Locorriere's penchant for the vocal raveup--presumably intended to please the tearjerked and the yockers simultaneously--is unfortunate, and sometimes his infectious laugh gets virulent, but his emceeing made up for his excesses, and the crotch-rock takeoffs by keyboard man Bill Francis (who had been to the hospital with tonsillitis between shows the night before) were a rock critic's revenge. I missed the dance song, "Levitate" ("I want vou to raise your right foot . . . Awright, now raise your left foot . . . No no no no no, don't put your right foot back down"), and the pillheads' diptych, "Wups" and "Do Downs" ("Try not to die/Try not to die"), but "Happy Trails" was a proper encore. "Levitate," "Wups," and "Do Downs" can be found on this live band's best and funniest Capitol LP, Bankrupt, which is recommended; forget the current one, the sobbier Making Love and Music. There is also a Columbia best-of, Revisited, that includes "Cover of the Rolling Stone," still an acute account of the superstar half-life, and "Carry Me, Carrie " based on a text by Theodore Dreiser.
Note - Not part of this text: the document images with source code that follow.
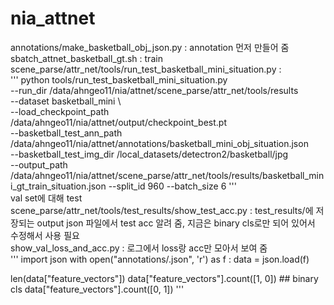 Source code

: # nia_attnet 

annotations/make_basketball_obj_json.py : annotation 먼저 만들어 줌  
sbatch_attnet_basketball_gt.sh : train  
scene_parse/attr_net/tools/run_test_basketball_mini_situation.py :  
''' python tools/run_test_basketball_mini_situation.py \
--run_dir /data/ahngeo11/nia/attnet/scene_parse/attr_net/tools/results \
--dataset basketball_mini \   
--load_checkpoint_path /data/ahngeo11/nia/attnet/output/checkpoint_best.pt \
--basketball_test_ann_path /data/ahngeo11/nia/attnet/annotations/basketball_mini_obj_situation.json \
--basketball_test_img_dir /local_datasets/detectron2/basketball/jpg \
--output_path /data/ahngeo11/nia/attnet/scene_parse/attr_net/tools/results/basketball_mini_gt_train_situation.json --split_id 960 --batch_size 6 '''    
val set에 대해 test  
scene_parse/attr_net/tools/test_results/show_test_acc.py : test_results/에 저장되는 output json 파일에서 test acc 알려 줌, 지금은 binary cls로만 되어 있어서 수정해서 사용 필요  
show_val_loss_and_acc.py : 로그에서 loss랑 acc만 모아서 보여 줌  
''' import json
with open("annotations/.json", 'r') as f :
	data = json.load(f)

len(data["feature_vectors"])
data["feature_vectors"].count([1, 0])  ## binary cls
data["feature_vectors"].count([0, 1]) '''  
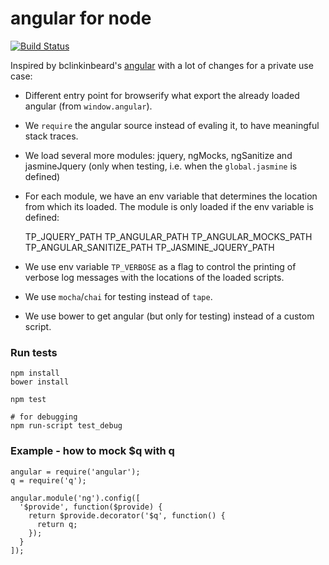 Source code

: angular for node
================

[![Build Status](https://travis-ci.org/tepez/angular.svg?branch=master)](https://travis-ci.org/tepez/angular)


Inspired by bclinkinbeard's [angular](https://github.com/bclinkinbeard/angular) with a lot of changes for a private use case:

* Different entry point for browserify what export the already loaded angular (from `window.angular`).

* We `require` the angular source instead of evaling it, to have meaningful stack traces.

* We load several more modules: jquery, ngMocks, ngSanitize and jasmineJquery (only when testing, i.e. when the `global.jasmine` is defined)
 
* For each module, we have an env variable that determines the location from which its loaded. The module is only loaded if the env variable is defined:

    TP_JQUERY_PATH
    TP_ANGULAR_PATH
    TP_ANGULAR_MOCKS_PATH
    TP_ANGULAR_SANITIZE_PATH
    TP_JASMINE_JQUERY_PATH
  
* We use env variable `TP_VERBOSE` as a flag to control the printing of verbose log messages with the locations of the loaded scripts.

* We use `mocha`/`chai` for testing instead of `tape`.

* We use bower to get angular (but only for testing) instead of a custom script. 

### Run tests

    npm install
    bower install

    npm test
    
    # for debugging
    npm run-script test_debug


### Example - how to mock $q with q

    angular = require('angular');
    q = require('q');
    
    angular.module('ng').config([
      '$provide', function($provide) {
        return $provide.decorator('$q', function() {
          return q;
        });
      }
    ]);

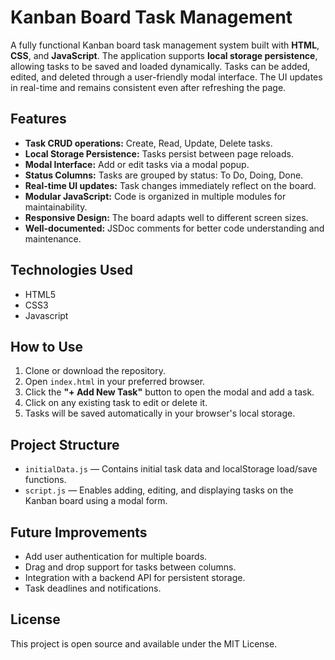 # Kanban Board Task Management

A fully functional Kanban board task management system built with **HTML**, **CSS**, and **JavaScript**. The application supports **local storage persistence**, allowing tasks to be saved and loaded dynamically. Tasks can be added, edited, and deleted through a user-friendly modal interface. The UI updates in real-time and remains consistent even after refreshing the page.

## Features

- **Task CRUD operations:** Create, Read, Update, Delete tasks.
- **Local Storage Persistence:** Tasks persist between page reloads.
- **Modal Interface:** Add or edit tasks via a modal popup.
- **Status Columns:** Tasks are grouped by status: To Do, Doing, Done.
- **Real-time UI updates:** Task changes immediately reflect on the board.
- **Modular JavaScript:** Code is organized in multiple modules for maintainability.
- **Responsive Design:** The board adapts well to different screen sizes.
- **Well-documented:** JSDoc comments for better code understanding and maintenance.

## Technologies Used

- HTML5
- CSS3
- Javascript

## How to Use

1. Clone or download the repository.
2. Open `index.html` in your preferred browser.
3. Click the **"+ Add New Task"** button to open the modal and add a task.
4. Click on any existing task to edit or delete it.
5. Tasks will be saved automatically in your browser's local storage.

## Project Structure

- `initialData.js` — Contains initial task data and localStorage load/save functions.
- `script.js` — Enables adding, editing, and displaying tasks on the Kanban board using a modal form.

## Future Improvements

- Add user authentication for multiple boards.
- Drag and drop support for tasks between columns.
- Integration with a backend API for persistent storage.
- Task deadlines and notifications.

## License

This project is open source and available under the MIT License.
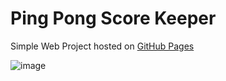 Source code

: # Ping Pong Score Keeper

Simple Web Project hosted on [GitHub Pages](https://davidlinkcoil.github.io/WebProject-PingPong-ScoreKeeper/)

![image](https://github.com/user-attachments/assets/a76ebfd9-2a3e-4bc7-9394-23d0714f0412)
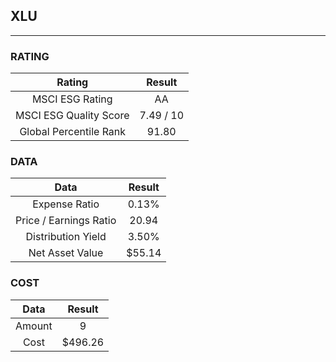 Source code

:## XLU
----
### RATING

|Rating|Result|
|:----:|:---:|
|MSCI ESG Rating|AA|
|MSCI ESG Quality Score|7.49 / 10|
|Global Percentile Rank|91.80|

### DATA

|Data|Result|
|:----:|:---:|
|Expense Ratio|0.13%|
|Price / Earnings Ratio|20.94|
|Distribution Yield|3.50%|
|Net Asset Value|$55.14|

### COST

|Data|Result|
|:----:|:---:|
|Amount|9|
|Cost|$496.26|
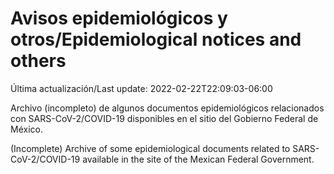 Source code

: # Avisos epidemiológicos y otros/Epidemiological notices and others

Última actualización/Last update: 2022-02-22T22:09:03-06:00

Archivo (incompleto) de algunos documentos epidemiológicos relacionados con SARS-CoV-2/COVID-19 disponibles en el sitio del Gobierno Federal de México.

(Incomplete) Archive of some epidemiological documents related to SARS-CoV-2/COVID-19 available in the site of the Mexican Federal Government.
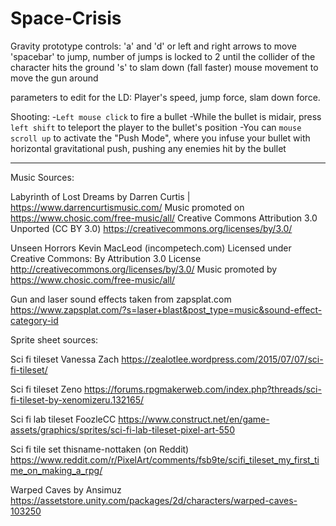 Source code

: # Space-Crisis
Gravity prototype controls:
'a' and 'd' or left and right arrows to move
'spacebar' to jump, number of jumps is locked to 2 until the collider of the character hits the ground
's' to slam down (fall faster)
mouse movement to move the gun around

parameters to edit for the LD:
Player's speed, jump force, slam down force.

Shooting:
-`Left mouse click` to fire a bullet
-While the bullet is midair, press `left shift` to teleport the player to the bullet's position
-You can `mouse scroll up` to activate the "Push Mode", where you infuse your bullet with horizontal gravitational push, pushing any enemies hit by the bullet

-------------------------------------------------
Music Sources:

Labyrinth of Lost Dreams by Darren Curtis | https://www.darrencurtismusic.com/
Music promoted on https://www.chosic.com/free-music/all/
Creative Commons Attribution 3.0 Unported (CC BY 3.0)
https://creativecommons.org/licenses/by/3.0/

Unseen Horrors Kevin MacLeod (incompetech.com)
Licensed under Creative Commons: By Attribution 3.0 License
http://creativecommons.org/licenses/by/3.0/
Music promoted by https://www.chosic.com/free-music/all/

Gun and laser sound effects taken from zapsplat.com
https://www.zapsplat.com/?s=laser+blast&post_type=music&sound-effect-category-id

Sprite sheet sources:

Sci fi tileset Vanessa Zach
https://zealotlee.wordpress.com/2015/07/07/sci-fi-tileset/

Sci fi tileset Zeno
https://forums.rpgmakerweb.com/index.php?threads/sci-fi-tileset-by-xenomizeru.132165/

Sci fi lab tileset FoozleCC
https://www.construct.net/en/game-assets/graphics/sprites/sci-fi-lab-tileset-pixel-art-550

Sci fi tile set thisname-nottaken (on Reddit)
https://www.reddit.com/r/PixelArt/comments/fsb9te/scifi_tileset_my_first_time_on_making_a_rpg/

Warped Caves by Ansimuz
https://assetstore.unity.com/packages/2d/characters/warped-caves-103250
"We're on the road 300 days a year," Locorriere continued after giving us the word on spit and pins. "In and out. We don't see nothin'. We don't know nothin'." Such a humble fellow. Dr. Hook have never pretended to be anything but a bunch of bozos who consider the one thing they really do know, professional rock and roll, no less ridiculous than everything else. What a relief they are.